Post 2. Quelle

Der Weg zu der Quelle ist sehr schmal. Früher wurden die Kühe auf dem südlichen Weg hinunter zur Tränke und auf dem nördlichen wieder hoch geführt. Unser Rundgang geht in umgekehrter Richtung.

Plan von Niouc

Die Quelle wurde durch einen Wasserlauf versorgt, welcher 100 m unterhalb des Dorfes aus dem Berg floss und eine Temperatur von 14° hatte. Sieben Auffangbecken aus Granit füllten sich nach und nach und erlaubten so die Wasserversorgung der Tiere.

 

Die Auffangbecken waren auf von Ochsen gezogenen Wagen nach Niouc transportiert worden. Die Quelle befindet sich auf einer Bodenparzelle, welche der Genossenschaft von Niouc gehört

Nach dem zweiten Unglück von St. Luc im Jahr 1858 wurde in der Zeitung Gazette du Valais ein Antrag für den Bau einer Wasserleitung an den Kantonsrat gerichtet, um Niouc mit Wasser aus der Navisence zu versorgen. Diese Wasserleitung sollte den Einwohnern von St. Luc erlauben, ihren Landbesitz in Niouc zu bewirtschaften.

Vor dem Bau der Wasserleitung um 1908 von Vissoie zum Aluminiumwerk in Chippis verfügte Niouc nur über die Quelle und Regenwasser. Dank zahlreichen Schachtbrunnen in der Nähe der Häuser konnte das Regenwasser gesammelt werden.

1905 wurde eine Vereinbarung zwischen der Gemeinde St. Luc und dem Kraftwerk Navizence unterschrieben, welche pro Haushalt eine Verfügbarkeit von max. 50 Liter pro Minute vorsah.

1908 kam es dann zum Bau eines Wasserreservoirs am Waldrand, welches die 6 im Dorf verteilten Speicherbecken belieferte.
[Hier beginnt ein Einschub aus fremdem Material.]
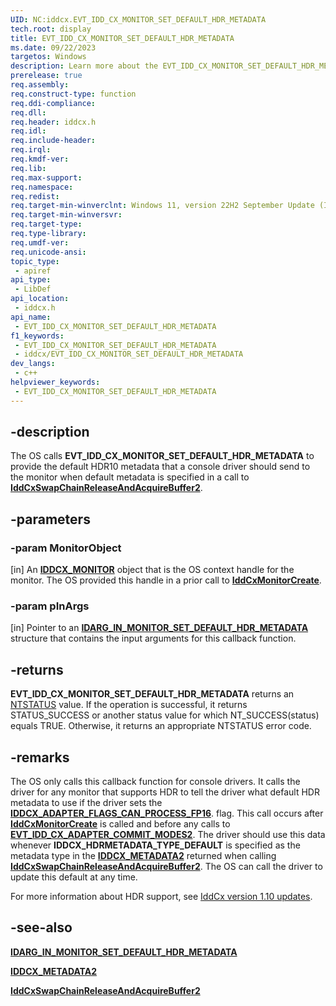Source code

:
 ```yaml
---
UID: NC:iddcx.EVT_IDD_CX_MONITOR_SET_DEFAULT_HDR_METADATA
tech.root: display
title: EVT_IDD_CX_MONITOR_SET_DEFAULT_HDR_METADATA
ms.date: 09/22/2023
targetos: Windows
description: Learn more about the EVT_IDD_CX_MONITOR_SET_DEFAULT_HDR_METADATA callback function.
prerelease: true
req.assembly: 
req.construct-type: function
req.ddi-compliance: 
req.dll: 
req.header: iddcx.h
req.idl: 
req.include-header: 
req.irql: 
req.kmdf-ver: 
req.lib: 
req.max-support: 
req.namespace: 
req.redist: 
req.target-min-winverclnt: Windows 11, version 22H2 September Update (IddCx version 1.10)
req.target-min-winversvr: 
req.target-type: 
req.type-library: 
req.umdf-ver: 
req.unicode-ansi: 
topic_type:
 - apiref
api_type:
 - LibDef
api_location:
 - iddcx.h
api_name:
 - EVT_IDD_CX_MONITOR_SET_DEFAULT_HDR_METADATA
f1_keywords:
 - EVT_IDD_CX_MONITOR_SET_DEFAULT_HDR_METADATA
 - iddcx/EVT_IDD_CX_MONITOR_SET_DEFAULT_HDR_METADATA
dev_langs:
 - c++
helpviewer_keywords:
 - EVT_IDD_CX_MONITOR_SET_DEFAULT_HDR_METADATA
---
```


## -description

The OS calls **EVT_IDD_CX_MONITOR_SET_DEFAULT_HDR_METADATA** to provide the default HDR10 metadata that a console driver should send to the monitor when default metadata is specified in a call to [**IddCxSwapChainReleaseAndAcquireBuffer2**](nf-iddcx-iddcxswapchainreleaseandacquirebuffer2.md).

## -parameters

### -param MonitorObject

[in] An [**IDDCX_MONITOR**](/windows-hardware/drivers/display/iddcx-objects) object that is the OS context handle for the monitor. The OS provided this handle in a prior call to [**IddCxMonitorCreate**](nf-iddcx-iddcxmonitorcreate.md).

### -param pInArgs

[in] Pointer to an [**IDARG_IN_MONITOR_SET_DEFAULT_HDR_METADATA**](ns-iddcx-idarg_in_monitor_set_default_hdr_metadata.md) structure that contains the input arguments for this callback function.

## -returns

**EVT_IDD_CX_MONITOR_SET_DEFAULT_HDR_METADATA** returns an [NTSTATUS](/windows-hardware/drivers/kernel/ntstatus-values) value. If the operation is successful, it returns STATUS_SUCCESS or another status value for which NT_SUCCESS(status) equals TRUE. Otherwise, it returns an appropriate NTSTATUS error code.

## -remarks

The OS only calls this callback function for console drivers. It calls the driver for any monitor that supports HDR to tell the driver what default HDR metadata to use if the driver sets the [**IDDCX_ADAPTER_FLAGS_CAN_PROCESS_FP16**](ne-iddcx-iddcx_adapter_flags.md). flag. This call occurs after [**IddCxMonitorCreate**](nf-iddcx-iddcxmonitorcreate.md) is called and before any calls to [**EVT_IDD_CX_ADAPTER_COMMIT_MODES2**](nc-iddcx-evt_idd_cx_adapter_commit_modes2.md). The driver should use this data whenever **IDDCX_HDRMETADATA_TYPE_DEFAULT** is specified as the metadata type in the [**IDDCX_METADATA2**](ns-iddcx-iddcx_metadata2.md) returned when calling [**IddCxSwapChainReleaseAndAcquireBuffer2**](nf-iddcx-iddcxswapchainreleaseandacquirebuffer2.md). The OS can call the driver to update this default at any time.

For more information about HDR support, see [IddCx version 1.10 updates](/windows-hardware/drivers/display/iddcx1.10-updates).

## -see-also

[**IDARG_IN_MONITOR_SET_DEFAULT_HDR_METADATA**](ns-iddcx-idarg_in_monitor_set_default_hdr_metadata.md)

[**IDDCX_METADATA2**](ns-iddcx-iddcx_metadata2.md)

[**IddCxSwapChainReleaseAndAcquireBuffer2**](nf-iddcx-iddcxswapchainreleaseandacquirebuffer2.md)
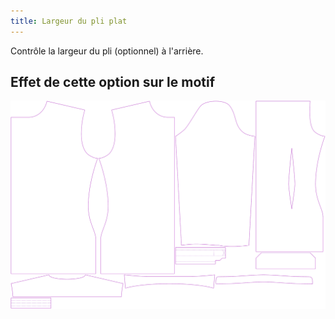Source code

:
 ```yaml
---
title: Largeur du pli plat
---
```


Contrôle la largeur du pli (optionnel) à l'arrière.


## Effet de cette option sur le motif
![Cette image montre l'effet de cette option en superposant plusieurs variantes qui ont une valeur différente pour cette option](simon_boxpleatwidth_sample.svg "Effet de cette option sur le motif")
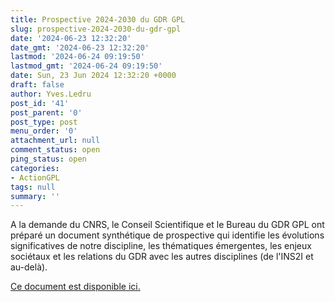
 ```yaml
---
title: Prospective 2024-2030 du GDR GPL
slug: prospective-2024-2030-du-gdr-gpl
date: '2024-06-23 12:32:20'
date_gmt: '2024-06-23 12:32:20'
lastmod: '2024-06-24 09:19:50'
lastmod_gmt: '2024-06-24 09:19:50'
date: Sun, 23 Jun 2024 12:32:20 +0000
draft: false
author: Yves.Ledru
post_id: '41'
post_parent: '0'
post_type: post
menu_order: '0'
attachment_url: null
comment_status: open
ping_status: open
categories:
- ActionGPL
tags: null
summary: ''
---
```


A la demande du CNRS, le Conseil Scientifique et le Bureau du GDR GPL ont préparé un document synthétique de prospective qui identifie les évolutions significatives de notre discipline, les thématiques émergentes, les enjeux sociétaux et les relations du GDR avec les autres disciplines (de l'INS2I et au-delà).

[Ce document est disponible ici.](https://lig-gdr-gpl.imag.fr/wp-content/uploads/2024/06/GDRGPL_Prospective_2024-2030.pdf)

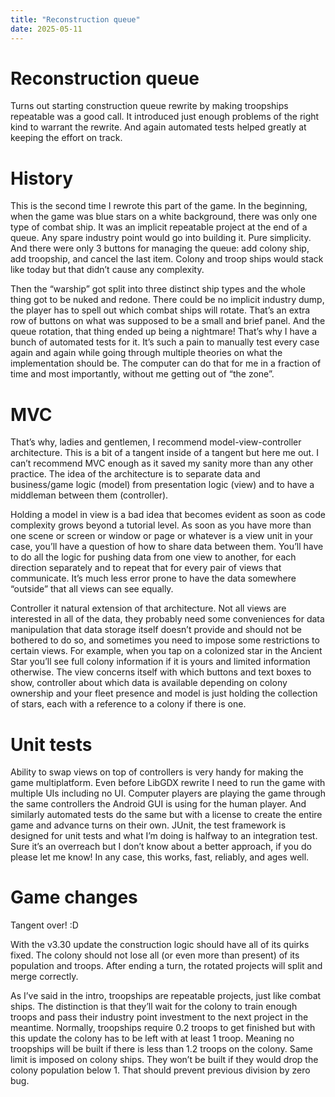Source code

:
 ```yaml
---
title: "Reconstruction queue"
date: 2025-05-11
---
```


# Reconstruction queue
Turns out starting construction queue rewrite by making troopships repeatable was a good call. It introduced just enough problems of the right kind to warrant the rewrite. And again automated tests helped greatly at keeping the effort on track.

# History
This is the second time I rewrote this part of the game. In the beginning, when the game was blue stars on a white background, there was only one type of combat ship. It was an implicit repeatable project at the end of a queue. Any spare industry point would go into building it. Pure simplicity. And there were only 3 buttons for managing the queue: add colony ship, add troopship, and cancel the last item. Colony and troop ships would stack like today but that didn’t cause any complexity.

Then the “warship” got split into three distinct ship types and the whole thing got to be nuked and redone. There could be no implicit industry dump, the player has to spell out which combat ships will rotate. That’s an extra row of buttons on what was supposed to be a small and brief panel. And the queue rotation, that thing ended up being a nightmare! That’s why I have a bunch of automated tests for it. It’s such a pain to manually test every case again and again while going through multiple theories on what the implementation should be. The computer can do that for me in a fraction of time and most importantly, without me getting out of “the zone”.

# MVC
That’s why, ladies and gentlemen, I recommend model-view-controller architecture. This is a bit of a tangent inside of a tangent but here me out. I can’t recommend MVC enough as it saved my sanity more than any other practice. The idea of the architecture is to separate data and business/game logic (model) from presentation logic (view) and to have a middleman between them (controller).

Holding a model in view is a bad idea that becomes evident as soon as code complexity grows beyond a tutorial level. As soon as you have more than one scene or screen or window or page or whatever is a view unit in your case, you’ll have a question of how to share data between them. You’ll have to do all the logic for pushing data from one view to another, for each direction separately and to repeat that for every pair of views that communicate. It’s much less error prone to have the data somewhere “outside” that all views can see equally.

Controller it natural extension of that architecture. Not all views are interested in all of the data, they probably need some conveniences for data manipulation that data storage itself doesn’t provide and should not be bothered to do so, and sometimes you need to impose some restrictions to certain views. For example, when you tap on a colonized star in the Ancient Star you’ll see full colony information if it is yours and limited information otherwise. The view concerns itself with which buttons and text boxes to show, controller about which data is available depending on colony ownership and your fleet presence and model is just holding the collection of stars, each with a reference to a colony if there is one.

# Unit tests
Ability to swap views on top of controllers is very handy for making the game multiplatform. Even before LibGDX rewrite I need to run the game with multiple UIs including no UI. Computer players are playing the game through the same controllers the Android GUI is using for the human player. And similarly automated tests do the same but with a license to create the entire game and advance turns on their own. JUnit, the test framework is designed for unit tests and what I’m doing is halfway to an integration test. Sure it’s an overreach but I don’t know about a better approach, if you do please let me know! In any case, this works, fast, reliably, and ages well.

# Game changes
Tangent over! :D

With the v3.30 update the construction logic should have all of its quirks fixed. The colony should not lose all (or even more than present) of its population and troops. After ending a turn, the rotated projects will split and merge correctly.

As I’ve said in the intro, troopships are repeatable projects, just like combat ships. The distinction is that they’ll wait for the colony to train enough troops and pass their industry point investment to the next project in the meantime. Normally, troopships require 0.2 troops to get finished but with this update the colony has to be left with at least 1 troop. Meaning no troopships will be built if there is less than 1.2 troops on the colony. Same limit is imposed on colony ships. They won’t be built if they would drop the colony population below 1. That should prevent previous division by zero bug.
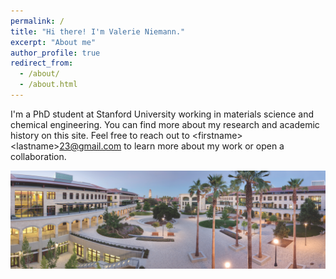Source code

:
 ```yaml
---
permalink: /
title: "Hi there! I'm Valerie Niemann."
excerpt: "About me"
author_profile: true
redirect_from: 
  - /about/
  - /about.html
---
```


I'm a PhD student at Stanford University working in materials science and chemical engineering. You can find more about my research and academic history on this site. Feel free to reach out to &lt;firstname&gt;&lt;lastname&gt;23@gmail.com to learn more about my work or open a collaboration.

![Stanford Chemical Engineering](/images/stanford-cheme.png)


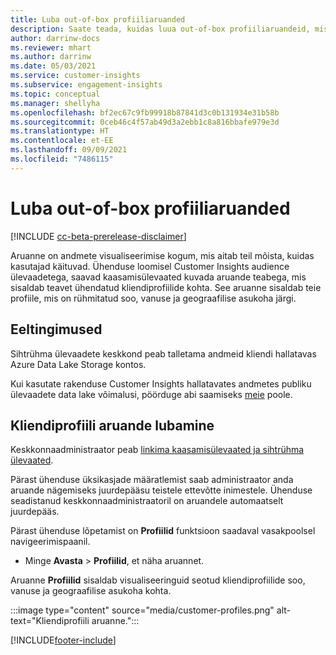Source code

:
```yaml
---
title: Luba out-of-box profiiliaruanded
description: Saate teada, kuidas luua out-of-box profiiliaruandeid, mis on rühmitatud soo, vanuse ja riigi või piirkonna järgi.
author: darrinw-docs
ms.reviewer: mhart
ms.author: darrinw
ms.date: 05/03/2021
ms.service: customer-insights
ms.subservice: engagement-insights
ms.topic: conceptual
ms.manager: shellyha
ms.openlocfilehash: bf2ec67c9fb99918b87841d3c0b131934e31b58b
ms.sourcegitcommit: 0ceb46c4f57ab49d3a2ebb1c8a816bbafe979e3d
ms.translationtype: HT
ms.contentlocale: et-EE
ms.lasthandoff: 09/09/2021
ms.locfileid: "7486115"
---
```

# <a name="out-of-box-profile-reports"></a>Luba out-of-box profiiliaruanded

[!INCLUDE [cc-beta-prerelease-disclaimer](includes/cc-beta-prerelease-disclaimer.md)]

Aruanne on andmete visualiseerimise kogum, mis aitab teil mõista, kuidas kasutajad käituvad. Ühenduse loomisel Customer Insights audience ülevaadetega, saavad kaasamisülevaated kuvada aruande teabega, mis sisaldab teavet ühendatud kliendiprofiilide kohta. See aruanne sisaldab teie profiile, mis on rühmitatud soo, vanuse ja geograafilise asukoha järgi.

## <a name="prerequisites"></a>Eeltingimused

Sihtrühma ülevaadete keskkond peab talletama andmeid kliendi hallatavas Azure Data Lake Storage kontos.

Kui kasutate rakenduse Customer Insights hallatavates andmetes publiku ülevaadete data lake võimalusi, pöörduge abi saamiseks [meie](https://go.microsoft.com/fwlink/?linkid=2145734) poole.  


## <a name="enable-the-customer-profile-report"></a>Kliendiprofiili aruande lubamine

Keskkonnaadministraator peab [linkima kaasamisülevaated ja sihtrühma ülevaated](integrate-audience-insights-engagement-insights.md).

Pärast ühenduse üksikasjade määratlemist saab administraator anda aruande nägemiseks juurdepääsu teistele ettevõtte inimestele. Ühenduse seadistanud keskkonnaadministraatoril on aruandele automaatselt juurdepääs. 

Pärast ühenduse lõpetamist on **Profiilid** funktsioon saadaval vasakpoolsel navigeerimispaanil. 

- Minge **Avasta** > **Profiilid**, et näha aruannet.

Aruanne **Profiilid** sisaldab visualiseeringuid seotud kliendiprofiilide soo, vanuse ja geograafilise asukoha kohta.

:::image type="content" source="media/customer-profiles.png" alt-text="Kliendiprofiili aruanne.":::

[!INCLUDE[footer-include](../includes/footer-banner.md)]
Die Einwohner wurden durch das von ihnen am nächsten gelegene Becken versorgt.

Trinkwasser in Niouc gab es ab 1960. Vorerst aus einer Quelle am Fuss der Bella-Tola, jetzt aus dem Reservoir von Soussillon, welches von einer Quelle in der Nähe von Chandolin versorgt wird.

Die Einwohner von Niouc kennen unerschöpfliche Anekdoten übers Wasser. Um sich mit Wasser aus der Quelle am Fuss der Bella- Tola versorgen zu können, legte die Gemeinde St. Luc quer über das Gemeindegebiet von Chandolin via Soussillon einen Schlauch. Eines Tages ärgerte sich eine Person aus Soussillon masslos über die Leitung auf seinem Land und schnitt den Schlauch durch. Später kam es zwischen St. Luc und Chandolin zu einer Vereinbarung, welche vorsah, dass das Wasser direkt vom Reservoir von Soussillon gegen eine jährliche Abgabe von Fr. 2‘500.- bezogen werden konnte.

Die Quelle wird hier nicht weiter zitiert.